## Requirement
For the string "guzzle", find every matching line in the records and copy it.

Rendered images with source text
──────

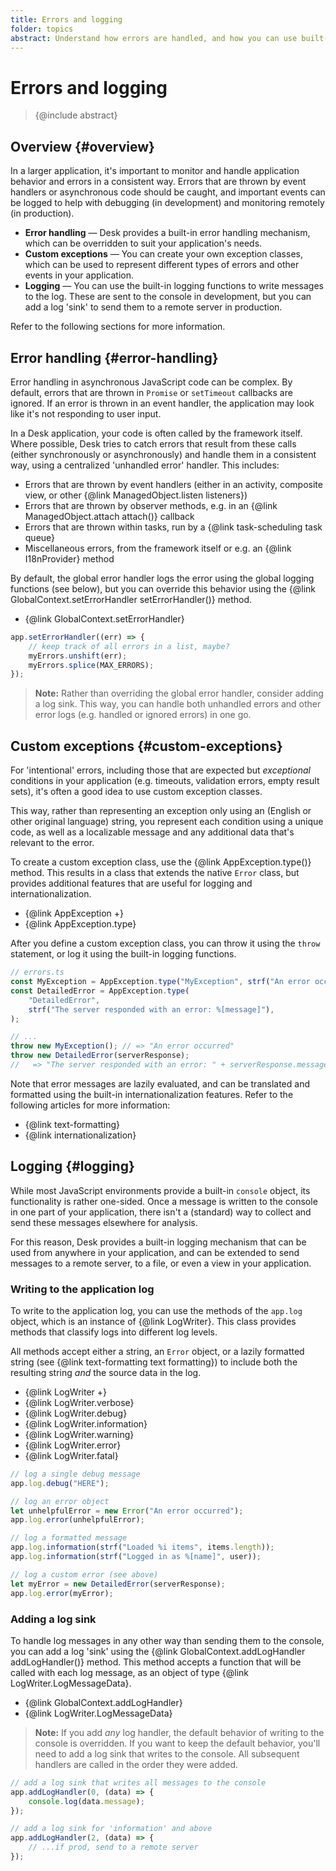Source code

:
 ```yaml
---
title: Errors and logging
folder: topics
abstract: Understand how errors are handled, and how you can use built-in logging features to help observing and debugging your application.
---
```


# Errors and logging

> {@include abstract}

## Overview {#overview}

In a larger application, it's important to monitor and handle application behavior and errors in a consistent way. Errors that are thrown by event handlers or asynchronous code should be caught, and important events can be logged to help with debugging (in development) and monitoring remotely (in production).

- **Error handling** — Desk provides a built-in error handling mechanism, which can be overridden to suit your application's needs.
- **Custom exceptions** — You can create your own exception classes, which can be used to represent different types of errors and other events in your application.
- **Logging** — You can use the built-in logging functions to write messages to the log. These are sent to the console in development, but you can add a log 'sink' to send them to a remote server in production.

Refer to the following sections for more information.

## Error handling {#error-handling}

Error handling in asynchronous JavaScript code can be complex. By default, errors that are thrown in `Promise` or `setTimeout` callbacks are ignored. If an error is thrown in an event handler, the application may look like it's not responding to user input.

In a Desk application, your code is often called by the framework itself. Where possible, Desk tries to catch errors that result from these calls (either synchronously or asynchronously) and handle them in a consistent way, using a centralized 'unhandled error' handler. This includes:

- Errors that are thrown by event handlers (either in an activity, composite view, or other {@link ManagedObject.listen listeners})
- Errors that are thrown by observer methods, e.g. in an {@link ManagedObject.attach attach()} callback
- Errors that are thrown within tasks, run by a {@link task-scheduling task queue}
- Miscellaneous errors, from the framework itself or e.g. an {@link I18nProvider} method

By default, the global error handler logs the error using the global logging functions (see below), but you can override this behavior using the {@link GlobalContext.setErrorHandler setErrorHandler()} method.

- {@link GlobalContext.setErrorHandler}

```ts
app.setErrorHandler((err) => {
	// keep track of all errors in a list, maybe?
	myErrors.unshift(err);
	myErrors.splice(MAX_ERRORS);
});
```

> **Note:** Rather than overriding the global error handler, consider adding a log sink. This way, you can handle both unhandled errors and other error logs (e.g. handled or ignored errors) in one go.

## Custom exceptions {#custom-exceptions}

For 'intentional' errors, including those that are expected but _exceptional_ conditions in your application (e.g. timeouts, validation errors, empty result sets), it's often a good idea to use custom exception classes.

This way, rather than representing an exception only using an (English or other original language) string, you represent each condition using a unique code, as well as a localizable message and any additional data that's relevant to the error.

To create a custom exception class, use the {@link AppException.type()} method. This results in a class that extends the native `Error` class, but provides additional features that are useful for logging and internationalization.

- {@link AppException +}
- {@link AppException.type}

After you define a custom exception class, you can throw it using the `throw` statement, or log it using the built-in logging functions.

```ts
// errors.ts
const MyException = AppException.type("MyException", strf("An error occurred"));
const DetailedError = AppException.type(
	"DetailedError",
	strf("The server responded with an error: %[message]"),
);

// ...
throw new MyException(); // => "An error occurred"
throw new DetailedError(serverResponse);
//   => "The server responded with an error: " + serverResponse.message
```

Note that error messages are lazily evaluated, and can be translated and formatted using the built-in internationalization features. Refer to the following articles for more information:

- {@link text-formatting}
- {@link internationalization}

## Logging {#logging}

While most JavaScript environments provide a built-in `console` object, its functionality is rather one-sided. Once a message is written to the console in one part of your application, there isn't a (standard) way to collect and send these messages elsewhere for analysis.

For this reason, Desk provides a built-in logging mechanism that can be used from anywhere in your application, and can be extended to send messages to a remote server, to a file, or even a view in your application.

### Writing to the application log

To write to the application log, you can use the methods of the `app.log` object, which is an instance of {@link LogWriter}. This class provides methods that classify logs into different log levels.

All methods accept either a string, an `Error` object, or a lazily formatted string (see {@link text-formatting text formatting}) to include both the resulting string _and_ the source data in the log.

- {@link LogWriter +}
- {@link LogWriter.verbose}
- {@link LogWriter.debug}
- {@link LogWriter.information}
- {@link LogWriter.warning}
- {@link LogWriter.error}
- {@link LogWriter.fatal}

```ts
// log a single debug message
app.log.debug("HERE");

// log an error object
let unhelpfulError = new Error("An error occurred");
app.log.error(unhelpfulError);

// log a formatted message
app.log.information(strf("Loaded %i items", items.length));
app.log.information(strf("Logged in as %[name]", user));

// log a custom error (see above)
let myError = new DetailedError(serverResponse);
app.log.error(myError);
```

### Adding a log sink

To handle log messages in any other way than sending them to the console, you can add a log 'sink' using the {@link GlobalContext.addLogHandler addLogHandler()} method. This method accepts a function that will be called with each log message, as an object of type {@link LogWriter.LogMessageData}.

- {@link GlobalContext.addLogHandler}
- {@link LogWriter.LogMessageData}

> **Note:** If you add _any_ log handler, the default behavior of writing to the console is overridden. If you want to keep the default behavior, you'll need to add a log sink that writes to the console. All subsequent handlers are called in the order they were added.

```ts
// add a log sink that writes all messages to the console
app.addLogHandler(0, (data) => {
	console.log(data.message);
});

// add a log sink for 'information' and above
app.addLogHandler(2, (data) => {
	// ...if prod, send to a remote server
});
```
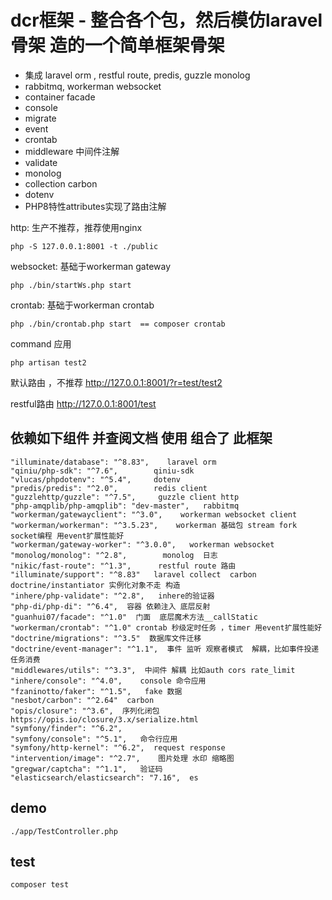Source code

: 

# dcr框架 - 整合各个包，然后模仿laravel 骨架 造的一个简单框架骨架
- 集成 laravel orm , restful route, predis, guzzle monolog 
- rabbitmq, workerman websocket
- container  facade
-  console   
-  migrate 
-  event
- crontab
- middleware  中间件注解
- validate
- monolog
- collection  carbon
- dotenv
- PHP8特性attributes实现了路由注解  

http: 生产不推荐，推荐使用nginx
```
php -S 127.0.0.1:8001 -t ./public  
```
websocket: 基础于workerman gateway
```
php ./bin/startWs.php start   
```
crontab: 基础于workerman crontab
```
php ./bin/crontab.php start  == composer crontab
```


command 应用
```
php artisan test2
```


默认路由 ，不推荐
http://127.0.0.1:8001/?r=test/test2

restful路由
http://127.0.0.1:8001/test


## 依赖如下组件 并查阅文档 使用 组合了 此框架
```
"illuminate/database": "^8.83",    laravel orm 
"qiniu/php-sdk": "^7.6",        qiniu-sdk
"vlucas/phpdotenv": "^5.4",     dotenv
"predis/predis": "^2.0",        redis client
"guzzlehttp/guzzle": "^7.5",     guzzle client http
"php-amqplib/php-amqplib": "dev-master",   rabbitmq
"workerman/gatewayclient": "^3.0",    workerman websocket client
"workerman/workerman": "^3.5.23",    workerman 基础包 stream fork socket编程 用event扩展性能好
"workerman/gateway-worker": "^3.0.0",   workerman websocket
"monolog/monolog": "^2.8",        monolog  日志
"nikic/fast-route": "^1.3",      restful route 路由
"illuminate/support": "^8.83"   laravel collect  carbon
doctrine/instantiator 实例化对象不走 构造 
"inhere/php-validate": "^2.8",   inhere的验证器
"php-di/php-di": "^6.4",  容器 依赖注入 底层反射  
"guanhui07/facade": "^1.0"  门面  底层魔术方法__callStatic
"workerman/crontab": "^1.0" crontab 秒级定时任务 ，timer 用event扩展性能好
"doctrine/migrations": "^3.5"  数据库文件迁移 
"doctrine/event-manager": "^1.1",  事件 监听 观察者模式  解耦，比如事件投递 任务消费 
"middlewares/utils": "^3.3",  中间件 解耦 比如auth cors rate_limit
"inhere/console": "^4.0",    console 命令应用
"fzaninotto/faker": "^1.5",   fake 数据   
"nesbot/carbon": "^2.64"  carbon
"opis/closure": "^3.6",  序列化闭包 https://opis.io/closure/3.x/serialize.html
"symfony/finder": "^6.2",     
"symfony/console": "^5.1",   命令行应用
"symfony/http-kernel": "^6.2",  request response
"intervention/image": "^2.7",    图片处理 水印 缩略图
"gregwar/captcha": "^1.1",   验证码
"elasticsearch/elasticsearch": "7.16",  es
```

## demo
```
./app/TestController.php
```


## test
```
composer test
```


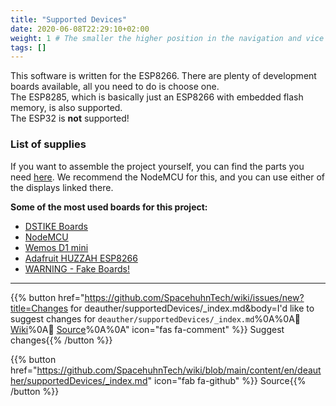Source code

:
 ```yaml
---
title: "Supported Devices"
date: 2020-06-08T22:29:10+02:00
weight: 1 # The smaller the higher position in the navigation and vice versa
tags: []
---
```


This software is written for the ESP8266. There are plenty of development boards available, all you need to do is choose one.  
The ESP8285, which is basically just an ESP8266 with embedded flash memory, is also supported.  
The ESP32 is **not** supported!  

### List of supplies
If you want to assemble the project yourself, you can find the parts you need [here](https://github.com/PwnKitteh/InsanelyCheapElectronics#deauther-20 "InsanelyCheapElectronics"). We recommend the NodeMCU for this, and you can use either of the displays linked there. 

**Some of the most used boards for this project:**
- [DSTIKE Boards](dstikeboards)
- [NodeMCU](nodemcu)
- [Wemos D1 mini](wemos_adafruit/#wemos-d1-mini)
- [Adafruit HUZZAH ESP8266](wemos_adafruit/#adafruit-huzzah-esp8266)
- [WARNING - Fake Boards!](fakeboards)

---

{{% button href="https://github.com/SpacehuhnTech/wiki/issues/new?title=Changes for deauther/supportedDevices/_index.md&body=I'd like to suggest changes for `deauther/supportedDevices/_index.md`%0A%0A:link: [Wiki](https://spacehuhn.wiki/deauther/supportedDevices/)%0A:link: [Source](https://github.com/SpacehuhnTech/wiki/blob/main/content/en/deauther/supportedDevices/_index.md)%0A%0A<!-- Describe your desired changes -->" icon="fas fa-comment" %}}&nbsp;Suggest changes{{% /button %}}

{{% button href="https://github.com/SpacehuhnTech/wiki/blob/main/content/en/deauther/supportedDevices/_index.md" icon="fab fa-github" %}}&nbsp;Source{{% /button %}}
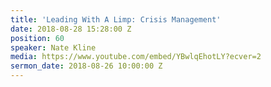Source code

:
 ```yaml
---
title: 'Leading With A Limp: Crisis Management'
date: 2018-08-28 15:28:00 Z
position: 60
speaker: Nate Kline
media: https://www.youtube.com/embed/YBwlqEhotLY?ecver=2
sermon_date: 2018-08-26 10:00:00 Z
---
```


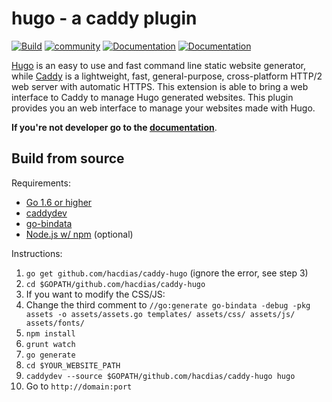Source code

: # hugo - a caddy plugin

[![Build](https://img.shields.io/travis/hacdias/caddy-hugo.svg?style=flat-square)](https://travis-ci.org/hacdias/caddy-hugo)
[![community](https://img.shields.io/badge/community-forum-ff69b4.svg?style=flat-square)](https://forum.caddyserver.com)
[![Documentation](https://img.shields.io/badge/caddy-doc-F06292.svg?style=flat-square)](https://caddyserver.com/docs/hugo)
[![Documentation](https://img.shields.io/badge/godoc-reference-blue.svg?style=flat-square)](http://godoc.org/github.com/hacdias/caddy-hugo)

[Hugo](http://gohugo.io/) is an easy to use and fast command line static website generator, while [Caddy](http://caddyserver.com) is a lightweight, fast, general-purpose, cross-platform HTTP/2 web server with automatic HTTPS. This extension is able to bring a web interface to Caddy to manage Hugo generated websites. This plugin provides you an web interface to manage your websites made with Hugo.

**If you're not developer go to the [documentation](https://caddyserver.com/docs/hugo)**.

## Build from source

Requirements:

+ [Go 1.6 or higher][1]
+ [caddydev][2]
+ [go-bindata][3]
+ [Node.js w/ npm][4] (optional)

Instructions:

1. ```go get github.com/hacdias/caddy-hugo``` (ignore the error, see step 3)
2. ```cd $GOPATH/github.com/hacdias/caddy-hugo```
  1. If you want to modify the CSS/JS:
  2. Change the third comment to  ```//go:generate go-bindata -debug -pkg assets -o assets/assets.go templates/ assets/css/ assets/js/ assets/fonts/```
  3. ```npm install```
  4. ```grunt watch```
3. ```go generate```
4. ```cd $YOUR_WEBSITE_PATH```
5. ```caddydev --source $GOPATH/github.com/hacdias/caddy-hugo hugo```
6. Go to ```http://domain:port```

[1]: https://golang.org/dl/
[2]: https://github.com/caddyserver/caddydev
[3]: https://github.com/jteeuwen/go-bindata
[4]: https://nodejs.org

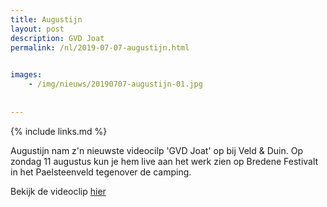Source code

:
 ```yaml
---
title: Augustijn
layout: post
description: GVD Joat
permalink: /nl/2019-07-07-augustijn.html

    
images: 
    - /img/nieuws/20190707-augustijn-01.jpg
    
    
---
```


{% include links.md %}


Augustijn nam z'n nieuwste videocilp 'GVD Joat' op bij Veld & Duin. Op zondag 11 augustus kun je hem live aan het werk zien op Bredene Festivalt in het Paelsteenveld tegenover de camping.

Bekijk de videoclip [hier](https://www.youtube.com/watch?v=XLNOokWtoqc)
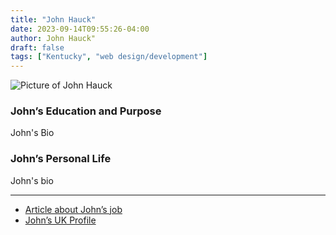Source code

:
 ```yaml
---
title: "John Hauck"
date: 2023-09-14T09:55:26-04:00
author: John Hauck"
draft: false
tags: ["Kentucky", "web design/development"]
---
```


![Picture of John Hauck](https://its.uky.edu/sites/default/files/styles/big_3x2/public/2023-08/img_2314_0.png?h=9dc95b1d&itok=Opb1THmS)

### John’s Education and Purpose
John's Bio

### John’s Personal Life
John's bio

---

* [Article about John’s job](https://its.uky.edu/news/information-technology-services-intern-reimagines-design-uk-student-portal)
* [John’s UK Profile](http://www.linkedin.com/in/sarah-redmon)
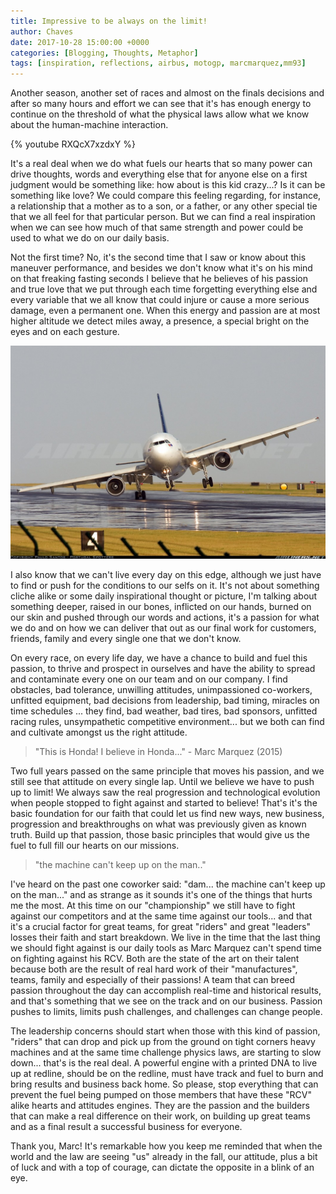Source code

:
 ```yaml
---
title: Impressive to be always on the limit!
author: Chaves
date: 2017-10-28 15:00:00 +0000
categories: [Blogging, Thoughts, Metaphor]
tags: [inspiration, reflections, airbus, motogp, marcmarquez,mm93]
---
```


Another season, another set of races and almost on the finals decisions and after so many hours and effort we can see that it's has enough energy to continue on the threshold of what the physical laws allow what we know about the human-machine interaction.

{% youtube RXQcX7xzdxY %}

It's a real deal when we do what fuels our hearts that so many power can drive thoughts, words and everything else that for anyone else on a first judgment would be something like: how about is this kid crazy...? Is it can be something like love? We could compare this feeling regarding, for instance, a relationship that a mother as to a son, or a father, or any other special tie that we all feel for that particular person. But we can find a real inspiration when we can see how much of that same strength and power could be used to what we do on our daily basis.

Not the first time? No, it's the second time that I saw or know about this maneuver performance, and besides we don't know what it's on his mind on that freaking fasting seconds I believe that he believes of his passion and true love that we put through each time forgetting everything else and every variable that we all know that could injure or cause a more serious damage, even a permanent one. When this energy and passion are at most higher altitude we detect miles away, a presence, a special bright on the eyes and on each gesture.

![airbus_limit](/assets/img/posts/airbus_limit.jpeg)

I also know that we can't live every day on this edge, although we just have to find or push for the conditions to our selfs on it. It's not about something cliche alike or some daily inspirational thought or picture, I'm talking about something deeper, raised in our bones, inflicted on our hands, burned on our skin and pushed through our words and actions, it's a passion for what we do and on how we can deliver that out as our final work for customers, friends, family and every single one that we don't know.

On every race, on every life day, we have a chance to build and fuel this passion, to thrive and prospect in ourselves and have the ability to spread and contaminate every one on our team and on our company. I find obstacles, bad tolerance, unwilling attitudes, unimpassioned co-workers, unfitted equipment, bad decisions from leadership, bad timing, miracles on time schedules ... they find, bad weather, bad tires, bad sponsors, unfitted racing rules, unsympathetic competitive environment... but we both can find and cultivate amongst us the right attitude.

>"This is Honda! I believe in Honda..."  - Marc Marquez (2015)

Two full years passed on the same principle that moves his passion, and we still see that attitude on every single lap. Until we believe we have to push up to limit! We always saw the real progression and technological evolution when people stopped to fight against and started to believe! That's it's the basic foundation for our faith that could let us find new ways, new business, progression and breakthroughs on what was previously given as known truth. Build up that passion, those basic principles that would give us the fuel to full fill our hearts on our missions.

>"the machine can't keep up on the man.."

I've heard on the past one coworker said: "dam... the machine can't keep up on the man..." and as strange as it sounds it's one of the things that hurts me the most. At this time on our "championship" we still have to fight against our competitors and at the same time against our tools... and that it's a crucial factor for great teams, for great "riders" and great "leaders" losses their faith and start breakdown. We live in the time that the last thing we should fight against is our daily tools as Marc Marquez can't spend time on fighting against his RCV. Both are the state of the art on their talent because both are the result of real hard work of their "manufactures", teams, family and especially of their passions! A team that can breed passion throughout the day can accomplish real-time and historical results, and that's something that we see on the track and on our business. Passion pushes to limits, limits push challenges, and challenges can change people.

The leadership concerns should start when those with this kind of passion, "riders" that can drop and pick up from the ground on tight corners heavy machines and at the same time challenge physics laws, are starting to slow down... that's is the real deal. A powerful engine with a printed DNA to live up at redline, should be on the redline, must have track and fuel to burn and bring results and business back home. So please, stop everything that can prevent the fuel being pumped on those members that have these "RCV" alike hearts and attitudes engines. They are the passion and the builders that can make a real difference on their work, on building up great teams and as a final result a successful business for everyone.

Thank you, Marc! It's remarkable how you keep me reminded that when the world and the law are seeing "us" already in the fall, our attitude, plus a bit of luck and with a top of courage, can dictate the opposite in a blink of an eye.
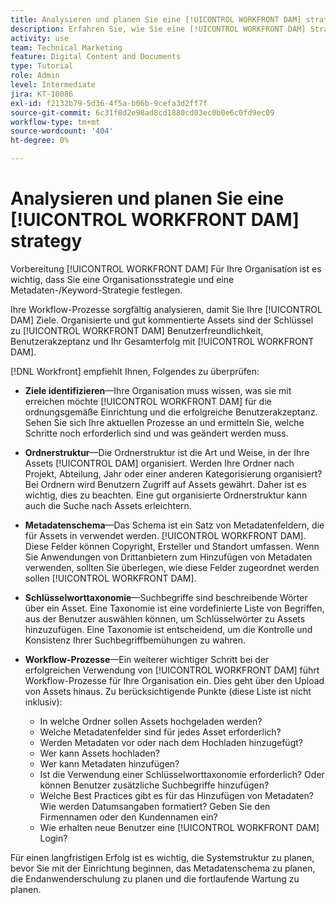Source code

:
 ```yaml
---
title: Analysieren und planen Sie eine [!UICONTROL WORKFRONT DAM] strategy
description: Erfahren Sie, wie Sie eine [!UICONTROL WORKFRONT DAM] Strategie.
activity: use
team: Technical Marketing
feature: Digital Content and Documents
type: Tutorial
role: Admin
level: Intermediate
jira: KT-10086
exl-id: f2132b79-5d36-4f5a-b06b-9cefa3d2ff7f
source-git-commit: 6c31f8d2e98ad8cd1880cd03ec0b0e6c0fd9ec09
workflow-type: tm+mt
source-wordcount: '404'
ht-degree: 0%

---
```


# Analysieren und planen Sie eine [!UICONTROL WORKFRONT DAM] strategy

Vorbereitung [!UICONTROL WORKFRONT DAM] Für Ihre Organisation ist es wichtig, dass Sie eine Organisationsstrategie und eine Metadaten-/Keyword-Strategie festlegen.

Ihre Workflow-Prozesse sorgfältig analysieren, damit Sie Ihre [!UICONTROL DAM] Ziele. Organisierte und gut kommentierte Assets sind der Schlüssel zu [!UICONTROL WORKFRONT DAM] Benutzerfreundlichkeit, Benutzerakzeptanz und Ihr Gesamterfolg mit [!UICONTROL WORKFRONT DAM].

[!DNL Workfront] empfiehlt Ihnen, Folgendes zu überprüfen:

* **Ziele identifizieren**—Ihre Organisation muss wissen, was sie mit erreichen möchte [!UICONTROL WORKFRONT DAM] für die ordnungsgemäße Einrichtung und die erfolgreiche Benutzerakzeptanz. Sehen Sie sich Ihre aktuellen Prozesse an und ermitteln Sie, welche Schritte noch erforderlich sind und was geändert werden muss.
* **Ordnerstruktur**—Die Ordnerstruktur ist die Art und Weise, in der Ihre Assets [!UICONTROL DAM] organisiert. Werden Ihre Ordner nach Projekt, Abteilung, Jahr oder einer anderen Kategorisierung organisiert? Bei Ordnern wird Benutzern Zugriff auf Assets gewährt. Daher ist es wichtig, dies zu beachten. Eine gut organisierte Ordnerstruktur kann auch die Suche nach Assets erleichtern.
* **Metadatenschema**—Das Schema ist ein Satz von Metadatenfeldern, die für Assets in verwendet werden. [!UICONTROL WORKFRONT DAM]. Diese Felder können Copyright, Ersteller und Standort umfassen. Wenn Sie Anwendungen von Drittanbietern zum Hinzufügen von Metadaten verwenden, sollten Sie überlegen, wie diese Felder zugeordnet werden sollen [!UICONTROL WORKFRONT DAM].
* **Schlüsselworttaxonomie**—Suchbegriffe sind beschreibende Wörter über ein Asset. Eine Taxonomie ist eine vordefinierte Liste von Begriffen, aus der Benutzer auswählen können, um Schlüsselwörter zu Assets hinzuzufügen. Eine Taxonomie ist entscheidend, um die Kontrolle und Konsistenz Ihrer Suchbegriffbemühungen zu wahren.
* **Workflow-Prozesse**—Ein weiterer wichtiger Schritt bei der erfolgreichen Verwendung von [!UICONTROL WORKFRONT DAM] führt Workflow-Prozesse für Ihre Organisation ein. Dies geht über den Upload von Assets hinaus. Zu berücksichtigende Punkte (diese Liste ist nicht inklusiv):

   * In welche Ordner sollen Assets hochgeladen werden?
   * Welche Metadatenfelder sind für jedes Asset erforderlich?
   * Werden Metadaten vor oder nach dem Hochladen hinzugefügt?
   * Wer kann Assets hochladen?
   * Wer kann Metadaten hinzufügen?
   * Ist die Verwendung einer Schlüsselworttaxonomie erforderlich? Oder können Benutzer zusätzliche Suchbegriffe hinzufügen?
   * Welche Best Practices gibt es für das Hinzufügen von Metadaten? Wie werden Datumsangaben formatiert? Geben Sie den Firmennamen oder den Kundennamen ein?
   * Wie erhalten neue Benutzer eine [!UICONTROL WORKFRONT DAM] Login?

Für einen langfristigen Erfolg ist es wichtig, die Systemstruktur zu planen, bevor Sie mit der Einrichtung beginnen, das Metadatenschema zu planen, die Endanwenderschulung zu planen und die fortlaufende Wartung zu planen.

──────

## Your response
- 集成 laravel orm , restful route, predis, guzzle monolog 
"guzzlehttp/guzzle": "^7.5",     guzzle client http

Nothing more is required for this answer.